• **Data under study**
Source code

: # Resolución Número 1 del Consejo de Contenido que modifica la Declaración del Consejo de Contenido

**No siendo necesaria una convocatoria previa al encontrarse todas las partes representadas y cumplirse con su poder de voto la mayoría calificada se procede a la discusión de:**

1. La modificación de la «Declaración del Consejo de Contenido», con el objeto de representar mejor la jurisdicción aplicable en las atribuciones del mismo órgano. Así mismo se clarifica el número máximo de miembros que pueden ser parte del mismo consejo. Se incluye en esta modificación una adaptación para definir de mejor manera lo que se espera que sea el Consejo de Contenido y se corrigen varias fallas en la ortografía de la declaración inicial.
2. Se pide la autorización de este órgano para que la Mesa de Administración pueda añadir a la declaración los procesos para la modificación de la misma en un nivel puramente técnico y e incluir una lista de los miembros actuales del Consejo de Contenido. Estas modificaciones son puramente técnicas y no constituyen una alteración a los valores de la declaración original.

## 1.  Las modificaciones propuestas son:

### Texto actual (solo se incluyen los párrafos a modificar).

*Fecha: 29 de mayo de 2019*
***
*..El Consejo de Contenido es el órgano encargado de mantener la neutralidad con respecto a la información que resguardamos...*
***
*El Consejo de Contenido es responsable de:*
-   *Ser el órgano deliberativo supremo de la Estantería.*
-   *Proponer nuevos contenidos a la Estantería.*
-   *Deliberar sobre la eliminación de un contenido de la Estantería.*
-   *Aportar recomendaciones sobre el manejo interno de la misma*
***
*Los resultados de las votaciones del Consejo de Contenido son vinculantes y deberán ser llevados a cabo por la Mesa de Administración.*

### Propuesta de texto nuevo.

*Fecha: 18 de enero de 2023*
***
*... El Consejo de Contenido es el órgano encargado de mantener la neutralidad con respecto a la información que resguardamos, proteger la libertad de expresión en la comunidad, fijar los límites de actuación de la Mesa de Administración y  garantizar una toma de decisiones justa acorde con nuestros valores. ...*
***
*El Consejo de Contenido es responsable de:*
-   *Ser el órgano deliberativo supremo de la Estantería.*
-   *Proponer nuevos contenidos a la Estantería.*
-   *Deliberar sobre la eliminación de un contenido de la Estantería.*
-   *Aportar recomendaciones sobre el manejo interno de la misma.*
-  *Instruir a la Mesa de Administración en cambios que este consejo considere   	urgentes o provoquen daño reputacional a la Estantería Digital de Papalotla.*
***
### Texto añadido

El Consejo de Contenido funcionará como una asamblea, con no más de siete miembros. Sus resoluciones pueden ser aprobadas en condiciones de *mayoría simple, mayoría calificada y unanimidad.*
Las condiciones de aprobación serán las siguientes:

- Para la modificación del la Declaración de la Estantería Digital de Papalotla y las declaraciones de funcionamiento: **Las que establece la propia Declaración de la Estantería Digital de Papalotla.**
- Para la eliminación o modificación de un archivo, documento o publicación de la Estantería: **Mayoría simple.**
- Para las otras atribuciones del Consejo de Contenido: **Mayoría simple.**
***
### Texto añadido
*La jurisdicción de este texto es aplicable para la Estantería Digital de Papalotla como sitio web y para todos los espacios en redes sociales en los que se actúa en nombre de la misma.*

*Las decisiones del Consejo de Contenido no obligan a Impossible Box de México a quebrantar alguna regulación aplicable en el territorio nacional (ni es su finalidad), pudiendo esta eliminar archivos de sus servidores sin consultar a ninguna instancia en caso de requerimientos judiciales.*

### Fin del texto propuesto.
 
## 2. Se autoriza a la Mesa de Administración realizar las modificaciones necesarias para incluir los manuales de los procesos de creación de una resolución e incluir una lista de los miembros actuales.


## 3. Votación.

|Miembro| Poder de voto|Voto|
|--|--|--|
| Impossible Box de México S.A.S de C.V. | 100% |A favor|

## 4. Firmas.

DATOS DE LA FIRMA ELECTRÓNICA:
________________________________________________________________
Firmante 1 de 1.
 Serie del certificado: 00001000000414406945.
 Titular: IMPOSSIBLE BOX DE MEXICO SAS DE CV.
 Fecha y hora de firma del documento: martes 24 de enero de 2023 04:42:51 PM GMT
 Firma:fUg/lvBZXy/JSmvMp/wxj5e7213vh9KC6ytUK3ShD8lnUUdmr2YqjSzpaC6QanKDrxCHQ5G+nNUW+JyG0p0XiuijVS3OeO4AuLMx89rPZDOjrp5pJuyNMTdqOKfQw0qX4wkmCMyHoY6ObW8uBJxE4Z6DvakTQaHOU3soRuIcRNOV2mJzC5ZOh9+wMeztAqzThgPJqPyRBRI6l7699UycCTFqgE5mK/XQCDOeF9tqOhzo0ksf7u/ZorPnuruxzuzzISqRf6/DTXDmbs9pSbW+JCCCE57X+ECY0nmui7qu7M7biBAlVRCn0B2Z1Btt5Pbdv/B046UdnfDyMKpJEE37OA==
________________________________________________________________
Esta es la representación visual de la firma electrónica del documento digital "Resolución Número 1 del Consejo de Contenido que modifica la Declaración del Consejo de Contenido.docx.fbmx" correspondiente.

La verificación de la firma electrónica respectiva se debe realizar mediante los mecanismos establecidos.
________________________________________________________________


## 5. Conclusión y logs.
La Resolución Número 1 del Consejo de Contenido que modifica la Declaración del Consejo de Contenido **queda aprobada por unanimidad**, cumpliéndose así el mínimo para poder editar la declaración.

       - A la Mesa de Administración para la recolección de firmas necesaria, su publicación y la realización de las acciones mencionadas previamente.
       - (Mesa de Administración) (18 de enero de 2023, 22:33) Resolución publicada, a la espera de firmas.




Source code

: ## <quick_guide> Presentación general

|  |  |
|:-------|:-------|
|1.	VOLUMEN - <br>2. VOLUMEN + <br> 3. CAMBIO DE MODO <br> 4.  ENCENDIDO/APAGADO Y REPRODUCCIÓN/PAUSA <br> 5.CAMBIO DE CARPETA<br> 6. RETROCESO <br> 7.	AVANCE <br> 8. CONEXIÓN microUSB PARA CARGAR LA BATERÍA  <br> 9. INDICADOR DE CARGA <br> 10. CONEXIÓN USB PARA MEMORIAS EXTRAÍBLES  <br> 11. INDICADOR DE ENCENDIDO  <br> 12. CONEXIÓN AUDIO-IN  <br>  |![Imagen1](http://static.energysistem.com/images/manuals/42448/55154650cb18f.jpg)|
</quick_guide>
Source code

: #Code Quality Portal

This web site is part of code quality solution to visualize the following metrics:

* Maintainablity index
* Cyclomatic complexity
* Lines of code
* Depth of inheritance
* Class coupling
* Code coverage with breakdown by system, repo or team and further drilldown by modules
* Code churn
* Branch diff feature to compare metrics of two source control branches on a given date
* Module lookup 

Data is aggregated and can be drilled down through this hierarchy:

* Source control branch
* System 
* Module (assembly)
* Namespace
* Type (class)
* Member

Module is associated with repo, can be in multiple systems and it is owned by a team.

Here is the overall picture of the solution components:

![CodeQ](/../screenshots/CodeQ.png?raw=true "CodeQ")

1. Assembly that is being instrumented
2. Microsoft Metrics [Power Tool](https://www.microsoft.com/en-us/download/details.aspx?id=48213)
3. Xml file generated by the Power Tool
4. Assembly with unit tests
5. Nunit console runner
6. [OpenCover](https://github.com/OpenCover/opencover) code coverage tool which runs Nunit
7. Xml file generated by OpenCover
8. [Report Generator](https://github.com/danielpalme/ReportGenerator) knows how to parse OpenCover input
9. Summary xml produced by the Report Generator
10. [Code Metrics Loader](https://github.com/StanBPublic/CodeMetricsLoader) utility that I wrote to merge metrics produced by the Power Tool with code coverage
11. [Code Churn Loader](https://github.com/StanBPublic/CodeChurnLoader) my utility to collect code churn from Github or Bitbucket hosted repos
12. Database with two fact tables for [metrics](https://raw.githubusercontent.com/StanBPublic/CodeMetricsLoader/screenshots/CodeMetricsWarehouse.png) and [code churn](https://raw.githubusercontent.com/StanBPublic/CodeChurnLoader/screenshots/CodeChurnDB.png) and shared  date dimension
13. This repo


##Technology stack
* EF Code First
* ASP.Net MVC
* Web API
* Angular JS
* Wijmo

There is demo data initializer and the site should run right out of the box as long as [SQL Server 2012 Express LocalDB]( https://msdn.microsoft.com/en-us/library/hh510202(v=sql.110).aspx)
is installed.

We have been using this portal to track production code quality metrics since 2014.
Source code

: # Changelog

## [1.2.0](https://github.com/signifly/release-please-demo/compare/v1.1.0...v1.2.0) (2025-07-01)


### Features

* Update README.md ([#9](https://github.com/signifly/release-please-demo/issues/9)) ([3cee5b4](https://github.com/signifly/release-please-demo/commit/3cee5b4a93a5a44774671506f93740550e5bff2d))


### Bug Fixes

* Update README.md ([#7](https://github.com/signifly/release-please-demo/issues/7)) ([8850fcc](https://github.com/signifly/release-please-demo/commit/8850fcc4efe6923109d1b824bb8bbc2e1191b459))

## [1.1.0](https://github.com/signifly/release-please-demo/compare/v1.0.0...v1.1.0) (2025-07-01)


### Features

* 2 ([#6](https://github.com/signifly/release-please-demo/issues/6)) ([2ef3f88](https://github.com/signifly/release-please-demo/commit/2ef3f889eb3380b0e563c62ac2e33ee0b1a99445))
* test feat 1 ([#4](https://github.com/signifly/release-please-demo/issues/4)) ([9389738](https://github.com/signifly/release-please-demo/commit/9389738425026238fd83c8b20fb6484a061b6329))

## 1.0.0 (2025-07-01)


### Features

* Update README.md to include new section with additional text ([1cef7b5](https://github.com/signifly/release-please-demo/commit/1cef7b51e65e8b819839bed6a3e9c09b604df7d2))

• **Work to be completed**
Which lines above contain the word "that"? Show each of them.

• **Result of this task**
1. Assembly that is being instrumented
10. [Code Metrics Loader](https://github.com/StanBPublic/CodeMetricsLoader) utility that I wrote to merge metrics produced by the Power Tool with code coverage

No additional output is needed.